We find Lopardo contemplating such nuances in the belly of Dubai International Financial Centre’s Cuadro Fine Art Gallery, where he is the gallery manager; alongside organising and curating their many exhibitions, he also occasionally finds time to peruse his own work.
However, he is the first to admit it is a rare occurrence.
“It’s strange, I’m not sure how much time I’ve spent thinking about the process. I’ve spent so much time thinking about how to get from city to city that I haven’t really thought about the fact I’ve shot 12 cities. Now I think it is about time to sit down and think about how they went.”
By the very public nature of the projects and the affinity many people feel with the end results, the Mapping series has been very successful. After the first in Dubai in 2009, the US Consulate General commissioned a second in 2011, where Lopardo walked from his home in Dubai Marina to the new consulate in Bur Dubai, and the finished product now hangs in the consulate building to engage newcomers to the city.

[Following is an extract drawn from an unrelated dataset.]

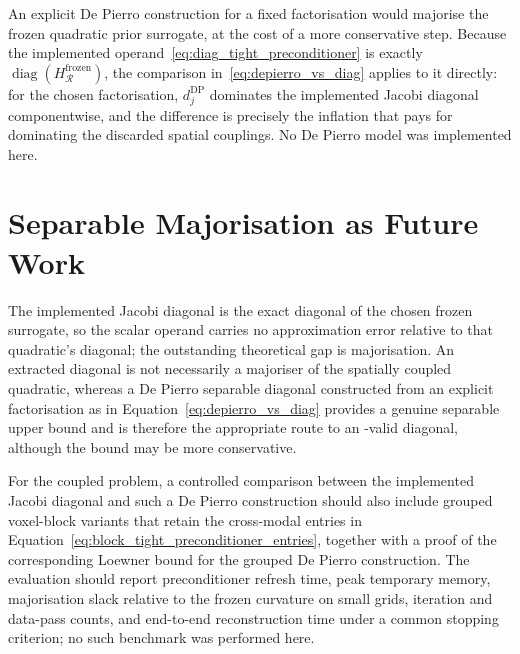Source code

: An explicit De Pierro construction for a fixed factorisation would majorise the frozen quadratic prior surrogate, at the cost of a more conservative step. Because the implemented operand~\eqref{eq:diag_tight_preconditioner} is exactly $\operatorname{diag}(H_{\mathcal R}^{\mathrm{frozen}})$, the comparison in~\eqref{eq:depierro_vs_diag} applies to it directly: for the chosen factorisation, $d_j^{\mathrm{DP}}$ dominates the implemented Jacobi diagonal componentwise, and the difference is precisely the inflation that pays for dominating the discarded spatial couplings. No De Pierro model was implemented here.

\section{Separable Majorisation as Future Work}

The implemented Jacobi diagonal is the exact diagonal of the chosen frozen surrogate, so the scalar operand carries no approximation error relative to that quadratic's diagonal; the outstanding theoretical gap is majorisation. An extracted diagonal is not necessarily a majoriser of the spatially coupled quadratic, whereas a De Pierro separable diagonal constructed from an explicit factorisation as in Equation~\eqref{eq:depierro_vs_diag} provides a genuine separable upper bound and is therefore the appropriate route to an -valid diagonal, although the bound may be more conservative.

For the coupled problem, a controlled comparison between the implemented Jacobi diagonal and such a De Pierro construction should also include grouped voxel-block variants that retain the cross-modal entries in Equation~\eqref{eq:block_tight_preconditioner_entries}, together with a proof of the corresponding Loewner bound for the grouped De Pierro construction. The evaluation should report preconditioner refresh time, peak temporary memory, majorisation slack relative to the frozen curvature on small grids, iteration and data-pass counts, and end-to-end reconstruction time under a common stopping criterion; no such benchmark was performed here.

The third in Bahrain, in April 2011, was completed during the period of civil unrest and accompanied by Bashar Al Shroogi, the director of Cuadro. The pair needed a permission letter from the minister of culture to photograph freely and were still stopped every hour by the military.

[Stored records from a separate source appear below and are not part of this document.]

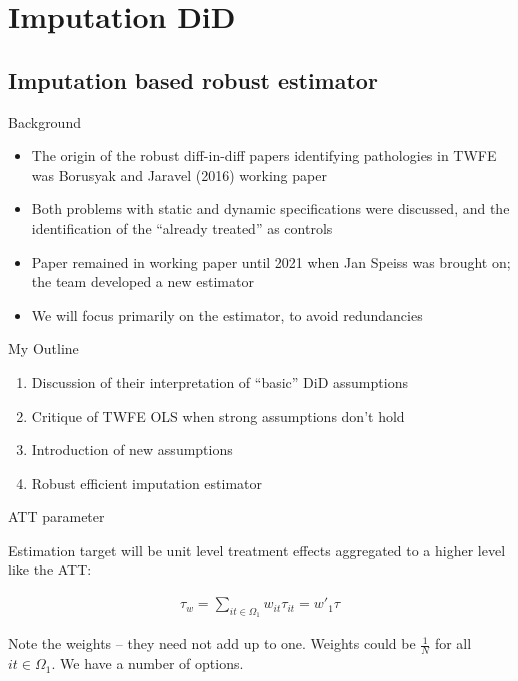 \documentclass{beamer}
\begin{document}



\section{Imputation DiD}

\subsection{Imputation based robust estimator}



\begin{frame}{Background}

\begin{itemize}

\item The origin of the robust diff-in-diff papers identifying pathologies in TWFE was Borusyak and Jaravel (2016) working paper
\item Both problems with static and dynamic specifications were discussed, and the identification of the ``already treated'' as controls
\item Paper remained in working paper until 2021 when Jan Speiss was brought on; the team developed a new estimator
\item We will focus primarily on the estimator, to avoid redundancies

\end{itemize}

\end{frame}

\begin{frame}{My Outline}

\begin{enumerate}
\item Discussion of their interpretation of ``basic'' DiD assumptions
\item Critique of TWFE OLS when strong assumptions don't hold
\item Introduction of new assumptions
\item Robust efficient imputation estimator
\end{enumerate}

\end{frame}


\begin{frame}{ATT parameter}

Estimation target will be unit level treatment effects aggregated to a higher level like the ATT:

\begin{eqnarray*}
\tau_w = \sum_{it \in \Omega_{1}}w_{it}\tau_{it} = w'_1\tau
\end{eqnarray*}

\bigskip

Note the weights -- they need not add up to one.  Weights could be $\frac{1}{N}$ for all $it \in \Omega_1$. We have a number of options. 


\end{frame}
\end{document}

For the Jeddah series, he also needed help from authorities to complete the project and in Jerusalem, the constant security issues and the fact that it was very cold exhausted him.
However, these particular difficulties forced him to his artistic limits, which gave him a run of 15 photographs that remain his favourite from all 12 cities.
“It was freezing, it was late at night and I had been up for 21 hours,” he recalls. “I took a cab to get over the checkpoint, the driver threw on the hot air and immediately I started to pass out.
He does not carry a map, nor does he plan a route – other than the time he was heading towards the US consulate – he only thinks about where he will start and where he will finish.
And after 12 cities, he doesn’t see himself finishing any time soon. “It could keep going and going. For me as an artist, I can’t exhaust the material,” he says, explaining that Cairo, Amman and Muscat are on the horizon.